Курорт на краю Галактики - Андрей Ерпылев
Шрифт:
Интервал:
Закладка:
Глаза его несколько затуманились. Не иначе вспомнил какую-нибудь из своих многочисленных мохнатых возлюбленных.
– Для описания внешности наших соотечественниц в пуссикэтском делопроизводстве имеется более трех тысяч индивидуальных примет…
– А для человеческих, так сказать, самок, вам достаточно трех-четырех? Да я вам навскидку могу перечислить десяток кандидаток в точности подходящих под ваше «описание»!

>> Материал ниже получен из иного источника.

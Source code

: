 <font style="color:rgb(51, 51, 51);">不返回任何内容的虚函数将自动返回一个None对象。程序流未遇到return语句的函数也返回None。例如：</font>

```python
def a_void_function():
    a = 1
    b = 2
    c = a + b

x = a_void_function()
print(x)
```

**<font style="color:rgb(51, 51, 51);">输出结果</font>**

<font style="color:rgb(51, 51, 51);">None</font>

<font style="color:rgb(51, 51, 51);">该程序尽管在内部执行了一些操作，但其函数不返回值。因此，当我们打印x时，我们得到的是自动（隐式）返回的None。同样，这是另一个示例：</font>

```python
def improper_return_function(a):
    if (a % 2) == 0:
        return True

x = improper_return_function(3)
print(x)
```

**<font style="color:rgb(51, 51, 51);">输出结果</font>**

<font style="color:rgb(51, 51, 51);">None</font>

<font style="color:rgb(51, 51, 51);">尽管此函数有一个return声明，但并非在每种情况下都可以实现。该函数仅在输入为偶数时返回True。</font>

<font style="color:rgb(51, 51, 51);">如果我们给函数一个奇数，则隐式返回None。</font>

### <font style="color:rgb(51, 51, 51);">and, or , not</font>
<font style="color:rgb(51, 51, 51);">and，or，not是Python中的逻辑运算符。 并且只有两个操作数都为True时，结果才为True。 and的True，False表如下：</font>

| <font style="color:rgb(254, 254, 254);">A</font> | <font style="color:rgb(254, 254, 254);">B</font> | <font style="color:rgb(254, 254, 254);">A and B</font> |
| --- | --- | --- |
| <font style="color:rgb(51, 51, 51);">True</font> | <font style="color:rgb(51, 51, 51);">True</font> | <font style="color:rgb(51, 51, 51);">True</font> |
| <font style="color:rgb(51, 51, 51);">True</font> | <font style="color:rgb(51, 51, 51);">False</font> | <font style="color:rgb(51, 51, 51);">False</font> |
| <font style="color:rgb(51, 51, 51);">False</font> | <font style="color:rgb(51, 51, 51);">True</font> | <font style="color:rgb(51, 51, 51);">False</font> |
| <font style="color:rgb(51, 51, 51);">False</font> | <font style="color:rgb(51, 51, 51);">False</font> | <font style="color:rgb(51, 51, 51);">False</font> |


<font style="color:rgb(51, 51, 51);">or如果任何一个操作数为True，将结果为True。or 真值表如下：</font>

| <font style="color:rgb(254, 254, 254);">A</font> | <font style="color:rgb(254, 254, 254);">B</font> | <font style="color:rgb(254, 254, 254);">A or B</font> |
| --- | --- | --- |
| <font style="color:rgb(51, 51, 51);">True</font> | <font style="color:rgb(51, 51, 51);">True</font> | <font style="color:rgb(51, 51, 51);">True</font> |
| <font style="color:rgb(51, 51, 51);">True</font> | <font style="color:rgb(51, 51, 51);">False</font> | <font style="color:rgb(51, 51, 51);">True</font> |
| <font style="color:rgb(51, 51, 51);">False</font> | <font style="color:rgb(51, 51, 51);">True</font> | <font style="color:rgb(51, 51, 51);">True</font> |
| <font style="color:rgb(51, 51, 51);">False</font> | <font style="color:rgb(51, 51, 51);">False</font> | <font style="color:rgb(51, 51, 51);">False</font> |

– Что имею, то имею… – сокрушенно развел кот лапами. – А насчет десятка стройных, длинноногих, светловолосых москвичек выше среднего роста в возрасте от двадцати пяти до тридцати пяти лет – попробуйте, я послушаю.
М-м-да. Конечно, заявив о десятке подходящих кандидаток, я, как говорится «попала пальцем в небо», но отступать перед этим мужским, да еще четвероногим и хвостатым, шовинистом не собиралась.
– Да легко! Например, эта белая моль, что сидела рядом с Иннокентием, моим, пострадавшим от этой идиотской «иммобилизации», земляком в космолайне. Та самая, что меня в тот проклятый негуманоидный ресторан заманила, а потом…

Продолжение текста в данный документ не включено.